» Work to be completed
Please write out all the data that follows exactly, without the pictures.

• • • •

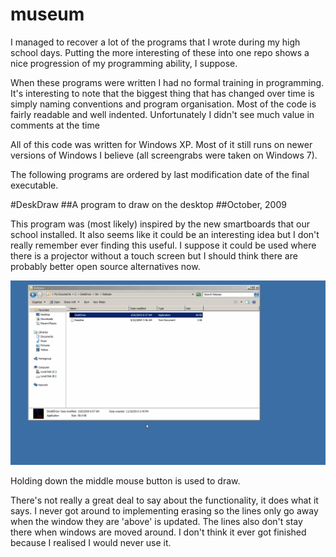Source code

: museum
======

I managed to recover a lot of the programs that I wrote during my high school days. Putting the more interesting of these into one repo shows a nice progression of my programming ability, I suppose. 


When these programs were written I had no formal training in programming. It's interesting to note that the biggest thing that has changed over time is simply naming conventions and program organisation. Most of the code is fairly readable and well indented. Unfortunately I didn't see much value in comments at the time


All of this code was written for Windows XP. Most of it still runs on newer versions of Windows I believe (all screengrabs were taken on Windows 7).

The following programs are ordered by last modification date of the final executable.


#DeskDraw
##A program to draw on the desktop
##October, 2009

This program was (most likely) inspired by the new smartboards that our school installed. It also seems like it could be an interesting idea but I don't really remember ever finding this useful. I suppose it could be used where there is a projector without a touch screen but I should think there are probably better open source alternatives now.

![DeskDraw Demonstration](demos/deskdraw.gif)

Holding down the middle mouse button is used to draw.

There's not really a great deal to say about the functionality, it does what it says. I never got around to implementing erasing so the lines only go away when the window they are 'above' is updated. The lines also don't stay there when windows are moved around. I don't think it ever got finished because I realised I would never use it.
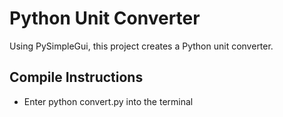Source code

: # Python Unit Converter
Using PySimpleGui, this project creates a Python unit converter.

## Compile Instructions
* Enter python convert.py into the terminal
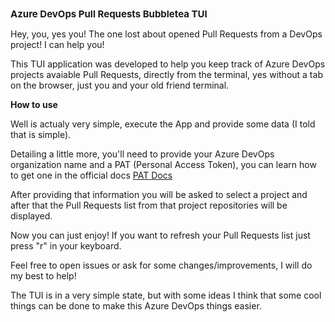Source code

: <strong style="font-size: 15px">Azure DevOps Pull Requests Bubbletea TUI</strong>

Hey, you, yes you! The one lost about opened Pull Requests from a DevOps project! I can help you!

This TUI application was developed to help you keep track of Azure DevOps projects avaiable Pull Requests,
directly from the terminal, yes without a tab on the browser, just you and your old friend terminal.

<strong>How to use</strong>

Well is actualy very simple, execute the App and provide some data (I told that is simple).

Detailing a little more, you'll need to provide your Azure DevOps organization name
and a PAT (Personal Access Token), you can learn how to get one in the official docs <a href="https://learn.microsoft.com/en-us/azure/devops/organizations/accounts/use-personal-access-tokens-to-authenticate?view=azure-devops&tabs=Windows">PAT Docs</a>

After providing that information you will be asked to select a project and after that the Pull Requests list from that project
repositories will be displayed.

Now you can just enjoy! If you want to refresh your Pull Requests list just press "r" in your keyboard.

Feel free to open issues or ask for some changes/improvements, I will do my best to help!

The TUI is in a very simple state, but with some ideas I think that some cool things can be done to make this Azure DevOps things easier.
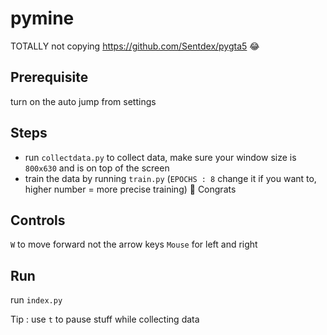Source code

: # pymine
TOTALLY not copying https://github.com/Sentdex/pygta5 😂

## Prerequisite
turn on the auto jump from settings

## Steps
- run ``collectdata.py`` to collect data, make sure your window size is ``800x630`` and is on top of the screen
- train the data by running ``train.py`` (``EPOCHS : 8`` change it if you want to, higher number = more precise training)
🎉 Congrats

## Controls

``W`` to move forward not the arrow keys
``Mouse`` for left and right

## Run
run ``index.py``

Tip : use ``t`` to pause stuff while collecting data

• • • •

» Problem solution
Source code

: museum
======

I managed to recover a lot of the programs that I wrote during my high school days. Putting the more interesting of these into one repo shows a nice progression of my programming ability, I suppose. 


When these programs were written I had no formal training in programming. It's interesting to note that the biggest thing that has changed over time is simply naming conventions and program organisation. Most of the code is fairly readable and well indented. Unfortunately I didn't see much value in comments at the time


All of this code was written for Windows XP. Most of it still runs on newer versions of Windows I believe (all screengrabs were taken on Windows 7).

The following programs are ordered by last modification date of the final executable.


#DeskDraw
##A program to draw on the desktop
##October, 2009

This program was (most likely) inspired by the new smartboards that our school installed. It also seems like it could be an interesting idea but I don't really remember ever finding this useful. I suppose it could be used where there is a projector without a touch screen but I should think there are probably better open source alternatives now.

![DeskDraw Demonstration](demos/deskdraw.gif)

Holding down the middle mouse button is used to draw.

There's not really a great deal to say about the functionality, it does what it says. I never got around to implementing erasing so the lines only go away when the window they are 'above' is updated. The lines also don't stay there when windows are moved around. I don't think it ever got finished because I realised I would never use it.
Source code

: # Python Unit Converter
Using PySimpleGui, this project creates a Python unit converter.

## Compile Instructions
* Enter python convert.py into the terminal
Source code

: <strong style="font-size: 15px">Azure DevOps Pull Requests Bubbletea TUI</strong>

Hey, you, yes you! The one lost about opened Pull Requests from a DevOps project! I can help you!

This TUI application was developed to help you keep track of Azure DevOps projects avaiable Pull Requests,
directly from the terminal, yes without a tab on the browser, just you and your old friend terminal.

<strong>How to use</strong>

Well is actualy very simple, execute the App and provide some data (I told that is simple).

Detailing a little more, you'll need to provide your Azure DevOps organization name
and a PAT (Personal Access Token), you can learn how to get one in the official docs <a href="https://learn.microsoft.com/en-us/azure/devops/organizations/accounts/use-personal-access-tokens-to-authenticate?view=azure-devops&tabs=Windows">PAT Docs</a>

After providing that information you will be asked to select a project and after that the Pull Requests list from that project
repositories will be displayed.

Now you can just enjoy! If you want to refresh your Pull Requests list just press "r" in your keyboard.

Feel free to open issues or ask for some changes/improvements, I will do my best to help!

The TUI is in a very simple state, but with some ideas I think that some cool things can be done to make this Azure DevOps things easier.
Source code

: # pymine
TOTALLY not copying https://github.com/Sentdex/pygta5 😂

## Prerequisite
turn on the auto jump from settings

## Steps
- run ``collectdata.py`` to collect data, make sure your window size is ``800x630`` and is on top of the screen
- train the data by running ``train.py`` (``EPOCHS : 8`` change it if you want to, higher number = more precise training)
🎉 Congrats

## Controls

``W`` to move forward not the arrow keys
``Mouse`` for left and right

## Run
run ``index.py``

Tip : use ``t`` to pause stuff while collecting data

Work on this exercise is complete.